▶ Exercise prompt
The entries below are to be repeated verbatim, in full.

(Records from a dataset)
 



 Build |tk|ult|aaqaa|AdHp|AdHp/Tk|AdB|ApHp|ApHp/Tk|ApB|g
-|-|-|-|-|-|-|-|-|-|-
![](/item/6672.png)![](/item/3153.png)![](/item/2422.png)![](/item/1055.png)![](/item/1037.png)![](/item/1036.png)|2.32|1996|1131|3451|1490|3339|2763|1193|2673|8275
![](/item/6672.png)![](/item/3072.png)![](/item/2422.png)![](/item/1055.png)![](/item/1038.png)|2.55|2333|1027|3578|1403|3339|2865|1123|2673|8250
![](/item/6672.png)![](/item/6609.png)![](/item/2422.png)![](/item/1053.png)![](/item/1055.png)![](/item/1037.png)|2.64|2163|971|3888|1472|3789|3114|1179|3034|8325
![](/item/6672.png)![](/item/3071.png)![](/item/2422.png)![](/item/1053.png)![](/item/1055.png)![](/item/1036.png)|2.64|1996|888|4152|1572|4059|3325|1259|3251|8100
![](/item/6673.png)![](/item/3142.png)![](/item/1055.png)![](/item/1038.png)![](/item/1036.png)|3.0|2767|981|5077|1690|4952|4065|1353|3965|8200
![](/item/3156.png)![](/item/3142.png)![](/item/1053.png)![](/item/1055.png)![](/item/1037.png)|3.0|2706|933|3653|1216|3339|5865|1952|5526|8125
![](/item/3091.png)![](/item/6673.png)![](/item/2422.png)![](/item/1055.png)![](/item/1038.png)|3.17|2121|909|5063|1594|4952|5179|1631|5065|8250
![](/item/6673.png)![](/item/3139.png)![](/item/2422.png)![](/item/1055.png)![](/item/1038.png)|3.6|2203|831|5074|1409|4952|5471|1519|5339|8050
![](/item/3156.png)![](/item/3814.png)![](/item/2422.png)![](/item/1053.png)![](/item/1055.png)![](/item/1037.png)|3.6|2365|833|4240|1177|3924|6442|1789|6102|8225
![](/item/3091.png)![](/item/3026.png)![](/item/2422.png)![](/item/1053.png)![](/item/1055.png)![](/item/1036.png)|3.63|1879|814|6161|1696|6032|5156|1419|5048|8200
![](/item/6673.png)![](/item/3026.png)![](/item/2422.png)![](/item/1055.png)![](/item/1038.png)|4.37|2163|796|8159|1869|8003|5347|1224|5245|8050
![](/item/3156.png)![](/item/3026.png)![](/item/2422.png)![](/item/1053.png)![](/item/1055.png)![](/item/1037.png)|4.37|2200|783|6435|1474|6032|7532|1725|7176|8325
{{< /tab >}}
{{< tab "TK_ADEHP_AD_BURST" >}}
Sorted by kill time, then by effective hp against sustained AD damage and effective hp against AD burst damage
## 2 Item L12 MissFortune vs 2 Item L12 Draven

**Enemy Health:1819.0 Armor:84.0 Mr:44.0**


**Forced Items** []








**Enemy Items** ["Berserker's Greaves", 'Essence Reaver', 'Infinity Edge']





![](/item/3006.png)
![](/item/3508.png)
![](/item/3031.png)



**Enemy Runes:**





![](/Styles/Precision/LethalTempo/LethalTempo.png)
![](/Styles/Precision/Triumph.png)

▶ Exercise response
 Build |tk|ult|aaqaa|AdHp|AdHp/Tk|AdB|ApHp|ApHp/Tk|ApB|g
-|-|-|-|-|-|-|-|-|-|-
![](/item/6672.png)![](/item/3153.png)![](/item/2422.png)![](/item/1055.png)![](/item/1037.png)![](/item/1036.png)|2.32|1996|1131|3451|1490|3339|2763|1193|2673|8275
![](/item/6672.png)![](/item/3072.png)![](/item/2422.png)![](/item/1055.png)![](/item/1038.png)|2.55|2333|1027|3578|1403|3339|2865|1123|2673|8250
![](/item/6672.png)![](/item/6609.png)![](/item/2422.png)![](/item/1053.png)![](/item/1055.png)![](/item/1037.png)|2.64|2163|971|3888|1472|3789|3114|1179|3034|8325
![](/item/6672.png)![](/item/3071.png)![](/item/2422.png)![](/item/1053.png)![](/item/1055.png)![](/item/1036.png)|2.64|1996|888|4152|1572|4059|3325|1259|3251|8100
![](/item/6673.png)![](/item/3142.png)![](/item/1055.png)![](/item/1038.png)![](/item/1036.png)|3.0|2767|981|5077|1690|4952|4065|1353|3965|8200
![](/item/3156.png)![](/item/3142.png)![](/item/1053.png)![](/item/1055.png)![](/item/1037.png)|3.0|2706|933|3653|1216|3339|5865|1952|5526|8125
![](/item/3091.png)![](/item/6673.png)![](/item/2422.png)![](/item/1055.png)![](/item/1038.png)|3.17|2121|909|5063|1594|4952|5179|1631|5065|8250
![](/item/6673.png)![](/item/3139.png)![](/item/2422.png)![](/item/1055.png)![](/item/1038.png)|3.6|2203|831|5074|1409|4952|5471|1519|5339|8050
![](/item/3156.png)![](/item/3814.png)![](/item/2422.png)![](/item/1053.png)![](/item/1055.png)![](/item/1037.png)|3.6|2365|833|4240|1177|3924|6442|1789|6102|8225
![](/item/3091.png)![](/item/3026.png)![](/item/2422.png)![](/item/1053.png)![](/item/1055.png)![](/item/1036.png)|3.63|1879|814|6161|1696|6032|5156|1419|5048|8200
![](/item/6673.png)![](/item/3026.png)![](/item/2422.png)![](/item/1055.png)![](/item/1038.png)|4.37|2163|796|8159|1869|8003|5347|1224|5245|8050
![](/item/3156.png)![](/item/3026.png)![](/item/2422.png)![](/item/1053.png)![](/item/1055.png)![](/item/1037.png)|4.37|2200|783|6435|1474|6032|7532|1725|7176|8325
{{< /tab >}}
{{< tab "TK_ADEHP_AD_BURST" >}}
Sorted by kill time, then by effective hp against sustained AD damage and effective hp against AD burst damage
## 2 Item L12 MissFortune vs 2 Item L12 Draven

**Enemy Health:1819.0 Armor:84.0 Mr:44.0**


**Forced Items** []








**Enemy Items** ["Berserker's Greaves", 'Essence Reaver', 'Infinity Edge']





![](/item/3006.png)
![](/item/3508.png)
![](/item/3031.png)



**Enemy Runes:**





![](/Styles/Precision/LethalTempo/LethalTempo.png)
![](/Styles/Precision/Triumph.png)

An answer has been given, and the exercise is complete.